Heavily influenced by the European arts scene, Solace of Stone is a coming-of-age story accompanied by the music, architecture, and visual masterpieces of France and Italy.
George, a mediocre architect, struggles with an uninspiring career and marriage, even as a burden from the past haunts him. Charlotte, an art historian, grapples with her desire for companionship even as she finds herself being used by a playboy opera singer. Each must find their way through a haze of grand hopes and expectations to discover their true priorities.
Beautifully realized descriptions of art, architecture, and music overwhelm in this atmosphere piece. The setting exudes high-class sophistication and an enchantment with a culture where everyone speaks four languages and flies to Rome for the frescoes. It’s intoxicating, almost like reading about royalty. Familiarity with classical European culture is not necessary, but enhances the experience.
George, Charlotte, and their worlds can come across as pretentious. George’s contempt for his brother, Tom’s, band, for example, may inspire some lovers of modern music to wonder if George would question their own taste, and the level to which Charlotte and pianist Lasek communicate through music alone seems implausibly telepathic. Nevertheless, the ultra-refinement of the cast highlights the fact that their perceived intellectual superiority can’t insulate them from human pain. In fact, genius occurs so often in conjunction with emotional frigidity that good breeding and cruelty seem to predict one another. Since this effect is commonplace in the book, human connection becomes all the more valuable.
George and Charlotte are the most average characters presented here, adequate and educated people who never became the geniuses they were intended to be, but they are also the only personae who do not end up alone.

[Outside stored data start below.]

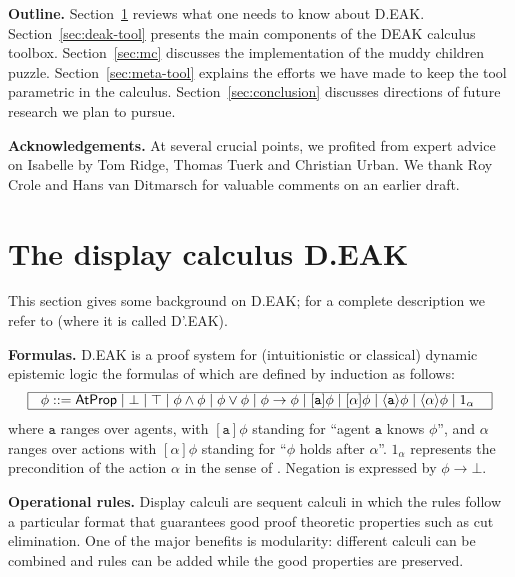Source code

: \documentclass[runningheads,a4paper]{llncs}
\def\aga{\texttt{a}}
\begin{document}
\medskip\noindent\textbf{Outline. } Section~\ref{sec:deak}  reviews what one needs to know about D.EAK. Section~\ref{sec:deak-tool} presents the main components of the DEAK calculus toolbox. Section~\ref{sec:mc} discusses the implementation of the muddy children puzzle. Section~\ref{sec:meta-tool} explains the efforts we have made to keep the tool parametric in the calculus. Section~\ref{sec:conclusion} discusses directions of future research we plan to pursue.

\medskip\noindent\textbf{Acknowledgements. }  At several crucial points, we profited from expert advice on Isabelle by Tom Ridge, Thomas Tuerk and Christian Urban. We thank Roy Crole and Hans van Ditmarsch for valuable comments on an earlier draft.


\section{The display calculus D.EAK}\label{sec:deak}
This section gives some background on D.EAK; for a complete description we refer to \cite{DEAK} (where it is called D'.EAK). 

\newcommand{\Fma}{\phi}
\medskip\noindent\textbf{Formulas.} D.EAK is a proof system for (intuitionistic or classical) dynamic epistemic logic the formulas of which are defined by induction as follows:
\begin{equation}\label{eq:fma}
\begin{tabular}{|c|}
\hline
$\ \Fma ::= \textsf{AtProp} \mid \bot \mid \top \mid \Fma \wedge \Fma \mid \Fma \vee \Fma \mid \Fma\rightarrow\Fma \mid [\aga]\Fma \mid [\alpha]\Fma \mid \langle \aga\rangle\phi \mid \langle \alpha\rangle\phi \mid 1_\alpha\ \ $\\
\hline
\end{tabular}
\end{equation}
where $\aga$ ranges over agents, with $[\aga]\phi$ standing for ``agent $\aga$ knows $\phi$'', and $\alpha$ ranges over actions with $[\alpha]\phi$ standing for ``$\phi$ holds after $\alpha$''. $1_\alpha$ represents the precondition of the action $\alpha$ in the sense of \cite{bms}. Negation is expressed by $\Fma\rightarrow\bot$.

\medskip\noindent\textbf{Operational rules. } Display calculi are sequent calculi in which the rules follow a particular format that guarantees good proof theoretic properties such as cut elimination. One of the major benefits is modularity: different calculi can be combined and rules can be added while the good properties are preserved.
\end{document}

The book’s structure is split evenly between George and Charlotte. Their stories aren’t so much intertwined as independent, each with minimal entanglement in the other. The exceptions to this rule are the first and last chapters, in which George and Charlotte meet, and occasional offhand mentions of each character during the other’s arc. This makes it somewhat difficult to reconcile Solace of Stone as a single story. Their reconnection, though fitting with the rest of the story, feels somewhat contrived, especially during the final chapter, which the characters spend philosophically recapping their personal development.
Despite some messiness when bringing the plots together, this book is worth a read, particularly before a trip across the pond. It functions not only as an exploration of meaningful human interaction, but as a rich and fascinating guide through Europe’s cultural landscape.